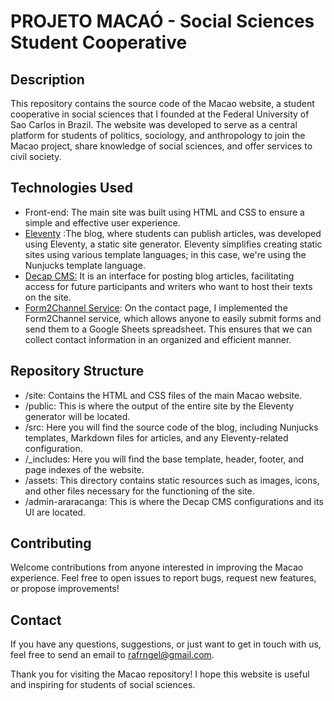 # PROJETO MACAÓ - Social Sciences Student Cooperative 
## Description
This repository contains the source code of the Macao website, a student cooperative in social sciences that I founded at the Federal University of Sao Carlos in Brazil. The website was developed to serve as a central platform for students of politics, sociology, and anthropology to join the Macao project, share knowledge of social sciences, and offer services to civil society.

## Technologies Used
+ Front-end: The main site was built using HTML and CSS to ensure a simple and effective user experience.<br>
+ <a href="https://github.com/11ty/11ty-website">Eleventy</a> :The blog, where students can publish articles, was developed using Eleventy, a static site generator. Eleventy simplifies creating static sites using various template languages; in this case, we're using the Nunjucks template language.
+ <a href="https://decapcms.org/">Decap CMS:</a> It is an interface for posting blog articles, facilitating access for future participants and writers who want to host their texts on the site.
+ <a href="https://form2channel.com/">Form2Channel Service</a>: On the contact page, I implemented the Form2Channel service, which allows anyone to easily submit forms and send them to a Google Sheets spreadsheet. This ensures that we can collect contact information in an organized and efficient manner.

## Repository Structure
+ /site: Contains the HTML and CSS files of the main Macao website.
+ /public: This is where the output of the entire site by the Eleventy generator will be located.
+ /src: Here you will find the source code of the blog, including Nunjucks templates, Markdown files for articles, and any Eleventy-related configuration.
+ /_includes: Here you will find the base template, header, footer, and page indexes of the website.
+ /assets: This directory contains static resources such as images, icons, and other files necessary for the functioning of the site.
+ /admin-araracanga: This is where the Decap CMS configurations and its UI are located.

## Contributing
Welcome contributions from anyone interested in improving the Macao experience. Feel free to open issues to report bugs, request new features, or propose improvements!

## Contact
If you have any questions, suggestions, or just want to get in touch with us, feel free to send an email to rafrngel@gmail.com.

Thank you for visiting the Macao repository! I hope this website is useful and inspiring for students of social sciences.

---+---

Your goal: All lines in the listing above between the line with "Nunjucks template language." and the line with "UI are located.", inclusive, should be set down exactly, and no line outside that range.

Answer to the problem:
+ <a href="https://github.com/11ty/11ty-website">Eleventy</a> :The blog, where students can publish articles, was developed using Eleventy, a static site generator. Eleventy simplifies creating static sites using various template languages; in this case, we're using the Nunjucks template language.
+ <a href="https://decapcms.org/">Decap CMS:</a> It is an interface for posting blog articles, facilitating access for future participants and writers who want to host their texts on the site.
+ <a href="https://form2channel.com/">Form2Channel Service</a>: On the contact page, I implemented the Form2Channel service, which allows anyone to easily submit forms and send them to a Google Sheets spreadsheet. This ensures that we can collect contact information in an organized and efficient manner.

## Repository Structure
+ /site: Contains the HTML and CSS files of the main Macao website.
+ /public: This is where the output of the entire site by the Eleventy generator will be located.
+ /src: Here you will find the source code of the blog, including Nunjucks templates, Markdown files for articles, and any Eleventy-related configuration.
+ /_includes: Here you will find the base template, header, footer, and page indexes of the website.
+ /assets: This directory contains static resources such as images, icons, and other files necessary for the functioning of the site.
+ /admin-araracanga: This is where the Decap CMS configurations and its UI are located.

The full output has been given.